The next morning, all of us were in complete awe. The complex we were staying at was the most beautiful place. We were literally staying on a mountainside, surrounded by forests, small makeshift homes and a breathtaking view. After having a meal that was prepared by Dominican women, we were divided into three groups, two of which would build latrines in the community. The third would stay in the community and talk to residents about sexual health and teen pregnancy. On the ride down the mountain, we finally found out where we were, how amazingly beautiful the area was and how we were in paradise. We could see off the side of the mountain three feet to our left, and with the wind in our faces sitting in those trucks, we all just smiled as we bumped down the road.

We worked all day in 90-degree weather; we were always dusty, dirty, sweaty and warm; we dug holes for trash; we mixed and laid cement; we built latrines; we worked with people who lived on $350 a month. That’s what we did, and it isn’t. As we arrived at each worksite, we were always swarmed with kids who wanted to see and meet the “Americanos.” We always had toys and candy to share. That meant that our work was always mixed with playing catch, photo shoots, jumping rope and eating candy. Once, a little girl came up to us wanting to play, and we noticed a large burn about the size of a post-it on her leg. Her mother told us that it was a motorcycle burn, a bunch of pre-med kids jumped into action, patching her up and helping her. All the time, she was smiling, saying it didn’t hurt and thanking us. It was moments like these that reaffirmed why we were there.

As a Spanish-speaker, my experience was different, and I had the opportunity to talk with the families about things that seem so simple to us in the U.S. — things like washing their hands before and after preparing food, after using the bathroom and before eating a meal. I got to share with people that things were covered in ice and snow in Michigan. People asked me if all the water was frozen solid, if we could wash our clothes and asked how we bathed. Something so simple seemed so foreign to them. Even being Asian was a foreign concept. The other students in our group were called “Americanos,” but not me. I was “un chino” or “Jackie Chan,” one that could speak Spanish nonetheless. They were so surprised.

On one of the days, I had the opportunity to go to the schools and talk about teen pregnancy. In this school, we had around 70 kids, ranging from ages of 8 to 18. As we talked with the students, I translated for the others with me. At one point, a girl stood up and spoke. She was 28 years old, had her first child at 13, had three other kids, and more amazingly, she was in school with her eldest son.
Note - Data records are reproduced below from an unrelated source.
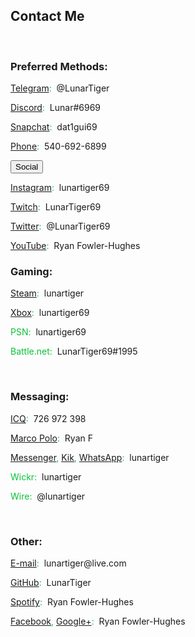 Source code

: <h2 id="contact">Contact Me</h2>
<br>
<h3>Preferred Methods:</h3>
<p><a href="https://t.me/LunarTiger" target="_blank" id="telegram">Telegram</a><span style="color:#0ac139;">:</span>&nbsp;&nbsp;@LunarTiger</p>
<p><a href="https://discordapp.com/users/206291426932293634" target="_blank" id="discord">Discord</a><span style="color:#0ac139;">:</span>&nbsp;&nbsp;Lunar#6969</p>
<p><a href="https://www.snapchat.com/add/dat1gui69" target="_blank" id="snapchat">Snapchat</a><span style="color:#0ac139;">:</span>&nbsp;&nbsp;dat1gui69</p>
<p><a href="tel:+15406926899" id="phone">Phone</a><span style="color:#0ac139;">:</span>&nbsp;&nbsp;540-692-6899</p>
<!--<p id="discordserver">Discord Server:&nbsp;&nbsp;<a href="https://discord.me/lunatics" target="_blank">Lunatics</a></p>-->
<button class="collapsible">Social</button>
<div class="innertext">
<p><a href="https://www.instagram.com/lunartiger69/" target="_blank" id="instagram">Instagram</a><span style="color:#0ac139;">:</span>&nbsp;&nbsp;lunartiger69</p>
<p><a href="https://www.twitch.tv/lunartiger69" target="_blank" id="twitch">Twitch</a><span style="color:#0ac139;">:</span>&nbsp;&nbsp;LunarTiger69</p>
<p><a href="https://twitter.com/LunarTiger69" target="_blank" id="twitter">Twitter</a><span style="color:#0ac139;">:</span>&nbsp;&nbsp;@LunarTiger69</p>
<p><a href="https://www.youtube.com/user/69lunartiger" target="_blank" id="youtube">YouTube</a><span style="color:#0ac139;">:</span>&nbsp;&nbsp;Ryan Fowler-Hughes</p>
</div>
<h3>Gaming:</h3>
<p><a href="http://steamcommunity.com/id/lunartiger" target="_blank" id="steam">Steam</a><span style="color:#0ac139;">:</span>&nbsp;&nbsp;lunartiger</p>
<p><a href="https://account.xbox.com/profile?gamertag=lunartiger69" target="_blank" id="xbox">Xbox</a><span style="color:#0ac139;">:</span>&nbsp;&nbsp;lunartiger69</p>
<p><span style="color:#0ac139;" id="psn">PSN:</span>&nbsp;&nbsp;lunartiger69</p>
<p><span style="color:#0ac139;" id="battlenet">Battle.net:</span>&nbsp;&nbsp;LunarTiger69#1995</p>
<br>
<h3>Messaging:</h3>
<p><a href="https://icq.com/people/726972398" target="_blank" id="icq">ICQ</a><span style="color:#0ac139;">:</span>&nbsp;&nbsp;726 972 398</p>
<p><a href="http://reachmeonmp.com/s/ryan-f-oi3kW" target="_blank" id="marcopolo">Marco Polo</a><span style="color:#0ac139;">:</span>&nbsp;&nbsp;Ryan F</p>
<p><a href="https://m.me/lunartiger" target="_blank" id="messenger">Messenger</a><span style="color:#0ac139;">,</span> <a href="https://kik.me/lunartiger" target="_blank" id="kik">Kik</a><span style="color:#0ac139;">,</span> <a href="https://wa.me/15406926899" target="_blank" id="whatsapp">WhatsApp</a><span style="color:#0ac139;">:</span>&nbsp;&nbsp;lunartiger</p>
<p><span style="color:#0ac139;" id="wickr">Wickr:</span>&nbsp;&nbsp;lunartiger</p>
<p><span style="color:#0ac139;" id="wire">Wire:</span>&nbsp;&nbsp;@lunartiger</p>
<br>
<h3>Other:</h3>
<p><a href="mailto:lunartiger@live.com" target="_top" id="email">E-mail</a><span style="color:#0ac139;">:</span>&nbsp;&nbsp;lunartiger@live.com</p>
<p><a href="https://github.com/LunarTiger" target="_blank" id="github">GitHub</a><span style="color:#0ac139;">:</span>&nbsp;&nbsp;LunarTiger</p>
<p><a href="spotify:user:tet6uf8yxoga59316ykeisk45" id="spotify">Spotify</a><span style="color:#0ac139;">:</span>&nbsp;&nbsp;Ryan Fowler-Hughes</p>
<p><a href="https://www.facebook.com/lunartiger" target="_blank" id="facebook">Facebook</a><span style="color:#0ac139;">,</span> <a href="https://plus.google.com/+RyanFowlerHughes" target="_blank" id="google">Google+</a><span style="color:#0ac139;">:</span>&nbsp;&nbsp;Ryan Fowler-Hughes</p>
<hr style='height:100vh; visibility:hidden;' />
<script>
if(window.location.hash){
	var director = document.getElementById(window.location.hash.substr(1));
	if (director != null && typeof director !== "undefined") {
		var content = this.parentElement.parentElement;
		content.style.maxHeight = content.scrollHeight + "px";
	}
}
var coll = document.getElementsByClassName("collapsible");
var i;
for (i = 0; i < coll.length; i++) {
  coll[i].addEventListener("click", function() {
    this.classList.toggle("active");
    var content = this.parentElement.nextElementSibling;
    if (content.style.maxHeight){
      content.style.maxHeight = null;
    } else {
      content.style.maxHeight = content.scrollHeight + "px";
    } 
  });
}
</script> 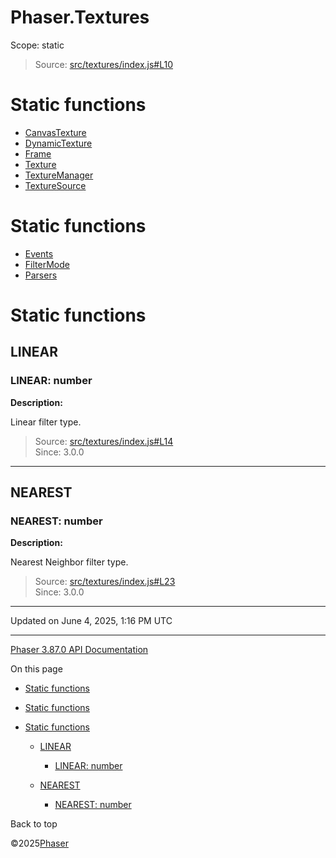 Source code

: # Phaser.Textures

Scope:
static

> Source: [src/textures/index.js#L10](https://github.com/phaserjs/phaser/blob/v3.87.0/src/textures/index.js#L10)

# Static functions

* [CanvasTexture](../class/textures-canvastexture.md)
* [DynamicTexture](../class/textures-dynamictexture.md)
* [Frame](../class/textures-frame.md)
* [Texture](../class/textures-texture.md)
* [TextureManager](../class/textures-texturemanager.md)
* [TextureSource](../class/textures-texturesource.md)

# Static functions

* [Events](textures-events.md)
* [FilterMode](textures-filtermode.md)
* [Parsers](textures-parsers.md)

# Static functions

## LINEAR

### LINEAR: number

**Description:**

Linear filter type.

> Source: [src/textures/index.js#L14](https://github.com/phaserjs/phaser/blob/v3.87.0/src/textures/index.js#L14)  
> Since: 3.0.0

---

## NEAREST

### NEAREST: number

**Description:**

Nearest Neighbor filter type.

> Source: [src/textures/index.js#L23](https://github.com/phaserjs/phaser/blob/v3.87.0/src/textures/index.js#L23)  
> Since: 3.0.0

---

Updated on June 4, 2025, 1:16 PM UTC

---

[Phaser 3.87.0 API Documentation](../../index.md)

On this page

* [Static functions](#static-functions)
* [Static functions](#static-functions-1)
* [Static functions](#static-functions-2)

  + [LINEAR](#linear)

    - [LINEAR: number](#linear-number)
  + [NEAREST](#nearest)

    - [NEAREST: number](#nearest-number)

Back to top

©2025[Phaser](https://docs.phaser.io) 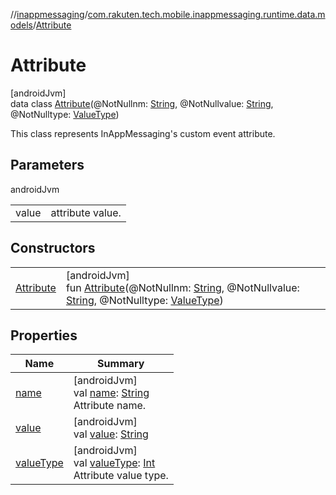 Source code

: //[inappmessaging](../../../index.md)/[com.rakuten.tech.mobile.inappmessaging.runtime.data.models](../index.md)/[Attribute](index.md)

# Attribute

[androidJvm]\
data class [Attribute](index.md)(@NotNullnm: [String](https://kotlinlang.org/api/latest/jvm/stdlib/kotlin/-string/index.html), @NotNullvalue: [String](https://kotlinlang.org/api/latest/jvm/stdlib/kotlin/-string/index.html), @NotNulltype: [ValueType](../../com.rakuten.tech.mobile.inappmessaging.runtime.data.enums/-value-type/index.md))

This class represents InAppMessaging's custom event attribute.

## Parameters

androidJvm

| | |
|---|---|
| value | attribute value. |

## Constructors

| | |
|---|---|
| [Attribute](-attribute.md) | [androidJvm]<br>fun [Attribute](-attribute.md)(@NotNullnm: [String](https://kotlinlang.org/api/latest/jvm/stdlib/kotlin/-string/index.html), @NotNullvalue: [String](https://kotlinlang.org/api/latest/jvm/stdlib/kotlin/-string/index.html), @NotNulltype: [ValueType](../../com.rakuten.tech.mobile.inappmessaging.runtime.data.enums/-value-type/index.md)) |

## Properties

| Name | Summary |
|---|---|
| [name](name.md) | [androidJvm]<br>val [name](name.md): [String](https://kotlinlang.org/api/latest/jvm/stdlib/kotlin/-string/index.html)<br>Attribute name. |
| [value](value.md) | [androidJvm]<br>val [value](value.md): [String](https://kotlinlang.org/api/latest/jvm/stdlib/kotlin/-string/index.html) |
| [valueType](value-type.md) | [androidJvm]<br>val [valueType](value-type.md): [Int](https://kotlinlang.org/api/latest/jvm/stdlib/kotlin/-int/index.html)<br>Attribute value type. |
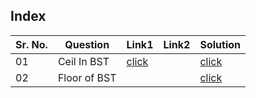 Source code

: ## Index 

Sr. No. | Question|Link1 | Link2 | Solution
---|---|---|---|---
01 | Ceil In BST | [click](https://practice.geeksforgeeks.org/problems/implementing-ceil-in-bst/1) | | [click](./Solutions/CeilInBST.java)
02 | Floor of BST | ||[click](./Solutions/FloorInBST.java) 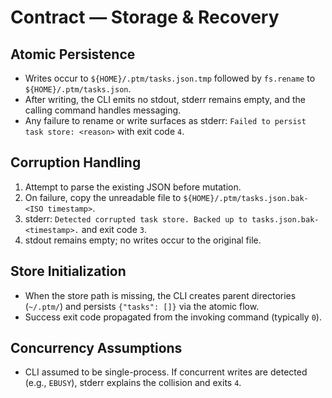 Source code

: # Contract — Storage & Recovery

## Atomic Persistence
- Writes occur to `${HOME}/.ptm/tasks.json.tmp` followed by `fs.rename` to `${HOME}/.ptm/tasks.json`.
- After writing, the CLI emits no stdout, stderr remains empty, and the calling command handles messaging.
- Any failure to rename or write surfaces as stderr: `Failed to persist task store: <reason>` with exit code `4`.

## Corruption Handling
1. Attempt to parse the existing JSON before mutation.
2. On failure, copy the unreadable file to `${HOME}/.ptm/tasks.json.bak-<ISO timestamp>`.
3. stderr: `Detected corrupted task store. Backed up to tasks.json.bak-<timestamp>.` and exit code `3`.
4. stdout remains empty; no writes occur to the original file.

## Store Initialization
- When the store path is missing, the CLI creates parent directories (`~/.ptm/`) and persists `{"tasks": []}` via the atomic flow.
- Success exit code propagated from the invoking command (typically `0`).

## Concurrency Assumptions
- CLI assumed to be single-process. If concurrent writes are detected (e.g., `EBUSY`), stderr explains the collision and exits `4`.
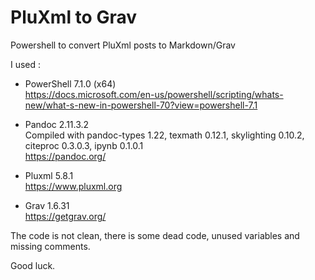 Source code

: # PluXml to Grav

Powershell to convert PluXml posts to Markdown/Grav

I used :

* PowerShell 7.1.0 (x64)\
 <https://docs.microsoft.com/en-us/powershell/scripting/whats-new/what-s-new-in-powershell-70?view=powershell-7.1>

* Pandoc 2.11.3.2\
 Compiled with pandoc-types 1.22, texmath 0.12.1, skylighting 0.10.2,\
 citeproc 0.3.0.3, ipynb 0.1.0.1\
 <https://pandoc.org/>

* Pluxml 5.8.1\
 <https://www.pluxml.org>

* Grav 1.6.31\
 <https://getgrav.org/>

The code is not clean, there is some dead code, unused variables and missing comments.

Good luck.
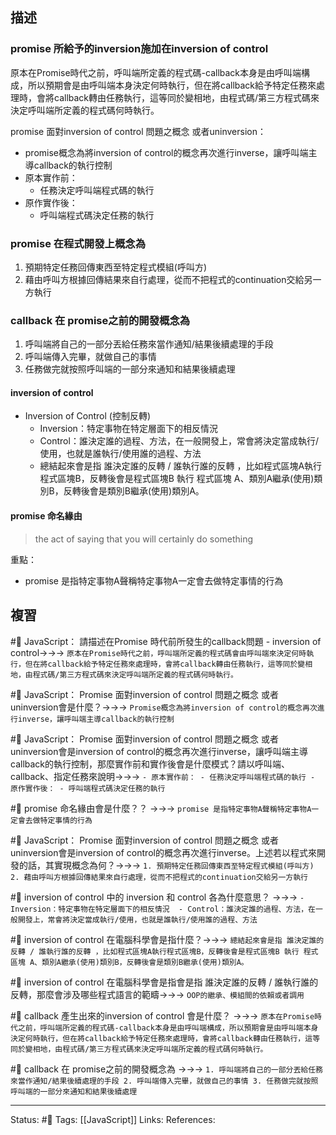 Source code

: ## 描述


### promise 所給予的inversion施加在inversion of control


原本在Promise時代之前，呼叫端所定義的程式碼-callback本身是由呼叫端構成，所以預期會是由呼叫端本身決定何時執行，但在將callback給予特定任務來處理時，會將callback轉由任務執行，這等同於變相地，由程式碼/第三方程式碼來決定呼叫端所定義的程式碼何時執行。

promise 面對inversion of control 問題之概念 或者uninversion：
- promise概念為將inversion of control的概念再次進行inverse，讓呼叫端主導callback的執行控制
- 原本實作前：
	- 任務決定呼叫端程式碼的執行
- 原作實作後：
	- 呼叫端程式碼決定任務的執行





### promise 在程式開發上概念為

1. 預期特定任務回傳東西至特定程式模組(呼叫方)
2. 藉由呼叫方根據回傳結果來自行處理，從而不把程式的continuation交給另一方執行



### callback 在 promise之前的開發概念為
1. 呼叫端將自己的一部分丟給任務來當作通知/結果後續處理的手段
2. 呼叫端傳入完畢，就做自己的事情
3. 任務做完就按照呼叫端的一部分來通知和結果後續處理



#### inversion of control


- Inversion of Control (控制反轉) 
	- Inversion：特定事物在特定層面下的相反情況 
	- Control：誰決定誰的過程、方法，在一般開發上，常會將決定當成執行/使用，也就是誰執行/使用誰的過程、方法 
	- 總結起來會是指 誰決定誰的反轉 / 誰執行誰的反轉 ，比如程式區塊A執行程式區塊B，反轉後會是程式區塊B 執行 程式區塊 A、類別A繼承(使用)類別B，反轉後會是類別B繼承(使用)類別A。


#### promise 命名緣由

> the act of saying that you will certainly do something

重點：
- promise 是指特定事物A聲稱特定事物A一定會去做特定事情的行為


## 複習

#🧠 JavaScript： 請描述在Promise 時代前所發生的callback問題 - inversion of control->->-> `原本在Promise時代之前，呼叫端所定義的程式碼會由呼叫端來決定何時執行，但在將callback給予特定任務來處理時，會將callback轉由任務執行，這等同於變相地，由程式碼/第三方程式碼來決定呼叫端所定義的程式碼何時執行。`
<!--SR:!2023-06-25,68,250-->

#🧠 JavaScript： Promise 面對inversion of control 問題之概念 或者uninversion會是什麼？->->-> `Promise概念為將inversion of control的概念再次進行inverse，讓呼叫端主導callback的執行控制`
<!--SR:!2023-06-08,56,250-->

#🧠  JavaScript： Promise 面對inversion of control 問題之概念 或者uninversion會是inversion of control的概念再次進行inverse，讓呼叫端主導callback的執行控制，那麼實作前和實作後會是什麼模式？請以呼叫端、callback、指定任務來說明->->-> `- 原本實作前： - 任務決定呼叫端程式碼的執行 - 原作實作後： - 呼叫端程式碼決定任務的執行`
<!--SR:!2023-07-23,78,250-->



#🧠 promise 命名緣由會是什麼？？ ->->-> `promise 是指特定事物A聲稱特定事物A一定會去做特定事情的行為`
<!--SR:!2023-06-29,71,250-->

#🧠 JavaScript： Promise 面對inversion of control 問題之概念 或者uninversion會是inversion of control的概念再次進行inverse。上述若以程式來開發的話，其實現概念為何？->->-> `1. 預期特定任務回傳東西至特定程式模組(呼叫方) 2. 藉由呼叫方根據回傳結果來自行處理，從而不把程式的continuation交給另一方執行`
<!--SR:!2023-06-07,55,250-->

#🧠 inversion of control 中的 inversion 和 control 各為什麼意思？ ->->-> `	- Inversion：特定事物在特定層面下的相反情況  - Control：誰決定誰的過程、方法，在一般開發上，常會將決定當成執行/使用，也就是誰執行/使用誰的過程、方法 `
<!--SR:!2023-06-20,43,230-->

#🧠 inversion of control 在電腦科學會是指什麼？->->-> `總結起來會是指 誰決定誰的反轉 / 誰執行誰的反轉 ，比如程式區塊A執行程式區塊B，反轉後會是程式區塊B 執行 程式區塊 A、類別A繼承(使用)類別B，反轉後會是類別B繼承(使用)類別A。`
<!--SR:!2023-06-13,60,250-->

#🧠 inversion of control 在電腦科學會是指會是指 誰決定誰的反轉 / 誰執行誰的反轉，那麼會涉及哪些程式語言的範疇->->-> `OOP的繼承、模組間的依賴或者調用`
<!--SR:!2023-06-17,63,250-->


#🧠 callback 產生出來的inversion of control 會是什麼？ ->->-> `原本在Promise時代之前，呼叫端所定義的程式碼-callback本身是由呼叫端構成，所以預期會是由呼叫端本身決定何時執行，但在將callback給予特定任務來處理時，會將callback轉由任務執行，這等同於變相地，由程式碼/第三方程式碼來決定呼叫端所定義的程式碼何時執行。`
<!--SR:!2023-06-20,56,250-->



#🧠 callback 在 promise之前的開發概念為 ->->-> `1. 呼叫端將自己的一部分丟給任務來當作通知/結果後續處理的手段 2. 呼叫端傳入完畢，就做自己的事情 3. 任務做完就按照呼叫端的一部分來通知和結果後續處理`
<!--SR:!2023-05-27,34,230-->








---
Status: #🌱 
Tags:
[[JavaScript]]
Links:
References:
She wanted to share with the other kids about how it changed her life and what she had to sacrifice in order to be a mom at 13. As heavy as that was, as emotionally draining as every day seemed to be, each day seemed better than the last.

The best day of the week involved a random hike through the woods with three incredible people in my group, one of our facilitators, Raudo, and two local kids, Rafelito and Carlos, who knew the mountain and it’s glory. As we hiked, Rafelito disappeared, and then it started to rain toronjas (grapefruits in Spanish). Carlos began picking them up one by one and started to peel them with his machete. I just about died of happiness. And then, it started to rain oranges and when I thought it couldn’t get any better, we were hiking down the side of a mountain chomping on fresh-off-the-tree fruit.

So on my spring break, I went to different bars and built latrines. I went swimming in the most beautiful beach, played catch with little kids, I kicked it on a catamaran and learned how to speak Spanish like a Dominican. I hiked a mountain and talked about condoms and saw some of the most resilient people, all while meeting and getting to know incredible students from the University. Contrary to my prior beliefs, I changed. I changed in a way that I couldn’t even explain, that I still can’t explain. But most importantly, I want to go back. I want to be like the people we met in the Dominican Republic, people who love the people of their country, who give up everything to better other’s lives, who dedicate their lives to a seemingly impossible cause, who are making a difference. For them, what they do is little and small, but for us, for the people they help, they are a blessing. They are role models. They are who we aspire to be.